Cognitive Strategies for Coping with Anxiety Provoking Thoughts

  1. Realize that you have a tendency to see things in a negative light. Be aware of that and if you see something negative, determine if it is really as negative as you see it or if you are limiting your perspective to just seeing the negative side when there is much to the positive side as well. Likewise, there is a good likelihood that your fear of a catastrophic result is highly exaggerated.
  2. Realize that you have a lot to lose if you don’t face your fear. If you avoid relationships because of a fear of getting hurt, for example, it is helpful t o focus on the thought that you don’t want to be alone for the rest of your life. In addition, your conviction that you are incapable of overcoming the problem is likely not completely based on facts. Others, who were not necessarily more competent than you, have had this fear and gotten through it. There is no reason why you shouldn’t be able to get through it as well. Realize that the fears are normal for you to have because of your particular history, but you CAN get through it, none – the – less. (A doctor related that when he was deciding whether to go to medical school, one of his professors emphasized the hard work that was required, implying that he shouldn’t do it. He was pretty much convinced not to go for it but then he realized that others who were not any more capable than him were able to get through it. He didn’t see a reason why he would not be able to do it. So he went and did it!)
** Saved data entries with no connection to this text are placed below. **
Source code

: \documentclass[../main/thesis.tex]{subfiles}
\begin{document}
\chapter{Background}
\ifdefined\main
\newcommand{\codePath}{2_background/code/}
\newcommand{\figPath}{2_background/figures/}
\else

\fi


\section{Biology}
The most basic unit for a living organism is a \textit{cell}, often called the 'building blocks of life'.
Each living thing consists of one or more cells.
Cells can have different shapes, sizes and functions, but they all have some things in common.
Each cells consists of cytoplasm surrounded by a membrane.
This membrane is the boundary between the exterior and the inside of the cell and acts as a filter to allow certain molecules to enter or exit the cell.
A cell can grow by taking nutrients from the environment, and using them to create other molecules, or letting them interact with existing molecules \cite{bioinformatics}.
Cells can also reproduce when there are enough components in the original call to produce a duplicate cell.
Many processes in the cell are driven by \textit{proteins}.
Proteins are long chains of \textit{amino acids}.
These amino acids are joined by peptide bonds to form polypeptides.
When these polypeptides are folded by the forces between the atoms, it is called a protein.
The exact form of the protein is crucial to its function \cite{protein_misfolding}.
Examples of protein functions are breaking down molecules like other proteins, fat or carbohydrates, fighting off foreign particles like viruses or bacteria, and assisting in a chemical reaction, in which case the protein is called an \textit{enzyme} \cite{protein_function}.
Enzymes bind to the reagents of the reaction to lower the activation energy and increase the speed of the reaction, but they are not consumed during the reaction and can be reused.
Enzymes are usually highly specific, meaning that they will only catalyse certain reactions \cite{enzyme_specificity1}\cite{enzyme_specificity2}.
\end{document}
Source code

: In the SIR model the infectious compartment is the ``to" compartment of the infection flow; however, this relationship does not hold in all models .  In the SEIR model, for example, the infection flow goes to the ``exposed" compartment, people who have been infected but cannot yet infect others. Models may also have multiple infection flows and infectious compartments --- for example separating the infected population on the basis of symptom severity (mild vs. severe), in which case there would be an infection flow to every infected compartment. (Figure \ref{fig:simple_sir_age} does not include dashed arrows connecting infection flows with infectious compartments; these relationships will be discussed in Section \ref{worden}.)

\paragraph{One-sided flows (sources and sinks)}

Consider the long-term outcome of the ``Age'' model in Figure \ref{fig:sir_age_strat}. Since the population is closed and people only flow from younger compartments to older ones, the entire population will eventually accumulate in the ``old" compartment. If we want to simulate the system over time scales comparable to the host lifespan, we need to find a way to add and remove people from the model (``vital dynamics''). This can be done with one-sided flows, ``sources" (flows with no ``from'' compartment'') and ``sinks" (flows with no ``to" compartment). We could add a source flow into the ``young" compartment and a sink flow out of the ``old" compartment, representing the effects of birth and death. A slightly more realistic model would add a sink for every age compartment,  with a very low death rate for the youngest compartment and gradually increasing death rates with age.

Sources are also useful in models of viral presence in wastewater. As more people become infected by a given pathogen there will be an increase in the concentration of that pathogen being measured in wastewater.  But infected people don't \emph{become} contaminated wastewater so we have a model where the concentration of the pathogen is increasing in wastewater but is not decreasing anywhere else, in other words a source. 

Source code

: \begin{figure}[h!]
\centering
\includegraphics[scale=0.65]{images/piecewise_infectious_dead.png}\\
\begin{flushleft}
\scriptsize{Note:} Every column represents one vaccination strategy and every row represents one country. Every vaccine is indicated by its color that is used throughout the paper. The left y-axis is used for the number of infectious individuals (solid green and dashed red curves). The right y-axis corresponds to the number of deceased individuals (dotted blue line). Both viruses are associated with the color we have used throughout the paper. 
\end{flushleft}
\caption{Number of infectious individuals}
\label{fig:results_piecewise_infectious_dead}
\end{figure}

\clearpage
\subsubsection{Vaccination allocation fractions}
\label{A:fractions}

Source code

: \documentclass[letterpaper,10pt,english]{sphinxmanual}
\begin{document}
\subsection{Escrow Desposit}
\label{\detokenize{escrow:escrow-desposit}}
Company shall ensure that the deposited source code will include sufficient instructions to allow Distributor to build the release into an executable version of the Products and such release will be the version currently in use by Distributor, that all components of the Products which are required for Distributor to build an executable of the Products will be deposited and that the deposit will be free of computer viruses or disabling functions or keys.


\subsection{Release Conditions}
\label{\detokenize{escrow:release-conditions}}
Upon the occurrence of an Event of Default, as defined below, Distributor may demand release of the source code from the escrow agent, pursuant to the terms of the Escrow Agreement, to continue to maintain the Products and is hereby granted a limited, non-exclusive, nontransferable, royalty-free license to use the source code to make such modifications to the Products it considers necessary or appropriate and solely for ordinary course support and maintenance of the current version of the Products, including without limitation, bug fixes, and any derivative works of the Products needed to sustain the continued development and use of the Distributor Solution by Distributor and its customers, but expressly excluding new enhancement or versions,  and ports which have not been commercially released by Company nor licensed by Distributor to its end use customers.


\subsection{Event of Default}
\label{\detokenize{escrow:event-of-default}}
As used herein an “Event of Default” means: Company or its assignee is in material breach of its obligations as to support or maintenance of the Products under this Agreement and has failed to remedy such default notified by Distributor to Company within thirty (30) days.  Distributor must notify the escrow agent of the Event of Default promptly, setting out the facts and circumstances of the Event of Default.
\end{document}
  3. Realize that you don’t have to jump right into the situation that is most anxiety provoking for you. You can face your fear in steps. If you become more knowledgeable of your issues then you will know how to deal with it better if the fear comes up again. For example, try going out on one date without imagining yourself already married and being overwhelmed by all the issues you fear. Rather, focus just on the first step. See how you feel with the person after one or two dates. Do you feel comfortable or not? If not, try to differentiate between the more and less rational fears. Even when contemplating the irrational fears do not be dismissive of them or yourself. Understand what it is in your history that made it almost inevitable that you would have this fear. Only then can you try to see the situation in a more rational light using your new found se lf – understanding. If after all this you are still not comfortable with the date then end it without feeling guilty or defeated. You probably gained in your self – knowledge from the experience. If you are feeling reasonably comfortable, continue and see what happens.
  4. Realize that you don’t have to be passive and helpless – reacting to what the environment sends your way as you had no choice doing when you were a child . You can be active in shaping your environment in many ways. For example, you don’t have to be passive in allowing your friends to expect you to do favors for them whenever they ask. You can discuss it assertively etc.). This should help make the future seem less dangerous and therefore reduce the need for avoidance.

My thanks to E. for prompting me to explore this issue and for providing the initial version of this paper.